◆ **Aim of the exercise**: Report every line of the data that includes "Resources".

◆ **The records**:
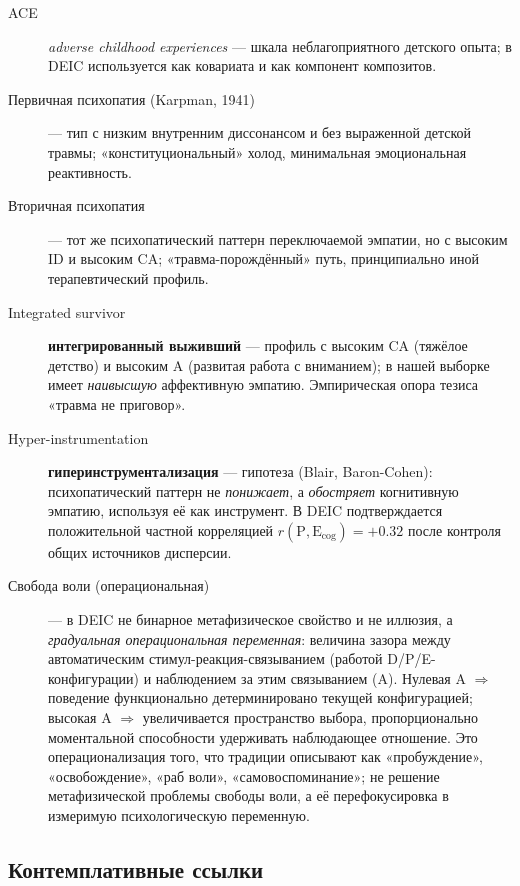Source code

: \begin{description}
    \item[ACE] \textit{adverse childhood experiences} --- шкала неблагоприятного детского опыта; в DEIC используется как ковариата и как компонент композитов.
    \item[Первичная психопатия (Karpman, 1941)] --- тип с низким внутренним диссонансом и без выраженной детской травмы; «конституциональный» холод, минимальная эмоциональная реактивность.
    \item[Вторичная психопатия] --- тот же психопатический паттерн переключаемой эмпатии, но с высоким ID и высоким CA; «травма-порождённый» путь, принципиально иной терапевтический профиль.
    \item[Integrated survivor] \textbf{интегрированный выживший} --- профиль с высоким CA (тяжёлое детство) и высоким A (развитая работа с вниманием); в нашей выборке имеет \emph{наивысшую} аффективную эмпатию. Эмпирическая опора тезиса «травма не приговор».
    \item[Hyper-instrumentation] \textbf{гиперинструментализация} --- гипотеза (Blair, Baron-Cohen): психопатический паттерн не \emph{понижает}, а \emph{обостряет} когнитивную эмпатию, используя её как инструмент. В DEIC подтверждается положительной частной корреляцией $r(\text{P}, \text{E}_{\text{cog}}) = +0.32$ после контроля общих источников дисперсии.
    \item[Свобода воли (операциональная)] --- в DEIC не бинарное метафизическое свойство и не иллюзия, а \emph{градуальная операциональная переменная}: величина зазора между автоматическим стимул-реакция-связыванием (работой D/P/E-конфигурации) и наблюдением за этим связыванием (A). Нулевая A $\Rightarrow$ поведение функционально детерминировано текущей конфигурацией; высокая A $\Rightarrow$ увеличивается пространство выбора, пропорционально моментальной способности удерживать наблюдающее отношение. Это операционализация того, что традиции описывают как «пробуждение», «освобождение», «раб воли», «самовоспоминание»; не решение метафизической проблемы свободы воли, а её перефокусировка в измеримую психологическую переменную.
\end{description}

\subsection*{Контемплативные ссылки}

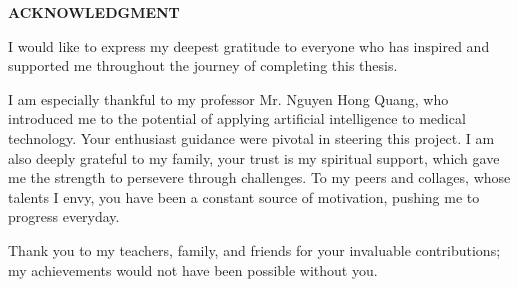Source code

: \documentclass[../main.tex]{subfiles}
\begin{document}
\begin{center}
    \Large{\textbf{ACKNOWLEDGMENT}}\\
\end{center}
\vspace{1cm}
\par I would like to express my deepest gratitude to everyone who has inspired and supported me throughout the journey of completing this thesis.

\par I am especially thankful to my professor Mr. Nguyen Hong Quang, who introduced me to the potential of applying artificial intelligence to medical technology.
Your enthusiast guidance  were pivotal in steering this project.
I am also deeply grateful to my family, your trust is my spiritual support, which gave me the strength to persevere through challenges.
To my peers and collages, whose talents I envy, you have been a constant source of motivation, pushing me to progress everyday.

\par Thank you to my teachers, family, and friends for your invaluable contributions; my achievements would not have been possible without you.
\end{document}
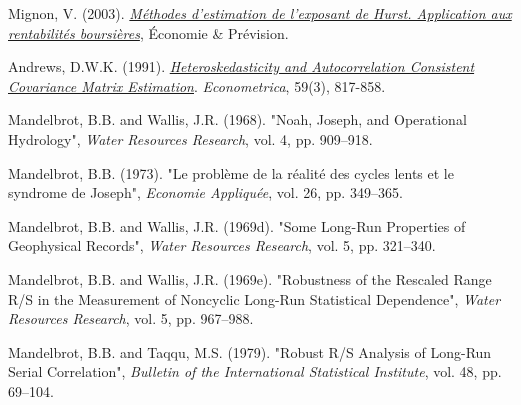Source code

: \documentclass[11pt]{extarticle}
\begin{document}
Mignon, V. (2003). \textit{\href{https://www.persee.fr/doc/ecop_0249-4744_1998_num_132_1_5909}{Méthodes d'estimation de l'exposant de Hurst. Application aux rentabilités boursières}}, Économie \& Prévision.

Andrews, D.W.K. (1991). \textit{\href{https://www.jstor.org/stable/2938229}{Heteroskedasticity and Autocorrelation Consistent Covariance Matrix Estimation}}. \textit{Econometrica}, 59(3), 817-858.

Mandelbrot, B.B. and Wallis, J.R. (1968). "Noah, Joseph, and Operational Hydrology", \textit{Water Resources Research}, vol. 4, pp. 909--918.

Mandelbrot, B.B. (1973). "Le problème de la réalité des cycles lents et le syndrome de Joseph", \textit{Economie Appliquée}, vol. 26, pp. 349--365.

Mandelbrot, B.B. and Wallis, J.R. (1969d). "Some Long-Run Properties of Geophysical Records", \textit{Water Resources Research}, vol. 5, pp. 321--340.

Mandelbrot, B.B. and Wallis, J.R. (1969e). "Robustness of the Rescaled Range R/S in the Measurement of Noncyclic Long-Run Statistical Dependence", \textit{Water Resources Research}, vol. 5, pp. 967--988.

Mandelbrot, B.B. and Taqqu, M.S. (1979). "Robust R/S Analysis of Long-Run Serial Correlation", \textit{Bulletin of the International Statistical Institute}, vol. 48, pp. 69--104.
\end{document}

◆ **Result of the task**:
Mandelbrot, B.B. and Wallis, J.R. (1968). "Noah, Joseph, and Operational Hydrology", \textit{Water Resources Research}, vol. 4, pp. 909--918.
Mandelbrot, B.B. and Wallis, J.R. (1969d). "Some Long-Run Properties of Geophysical Records", \textit{Water Resources Research}, vol. 5, pp. 321--340.
Mandelbrot, B.B. and Wallis, J.R. (1969e). "Robustness of the Rescaled Range R/S in the Measurement of Noncyclic Long-Run Statistical Dependence", \textit{Water Resources Research}, vol. 5, pp. 967--988.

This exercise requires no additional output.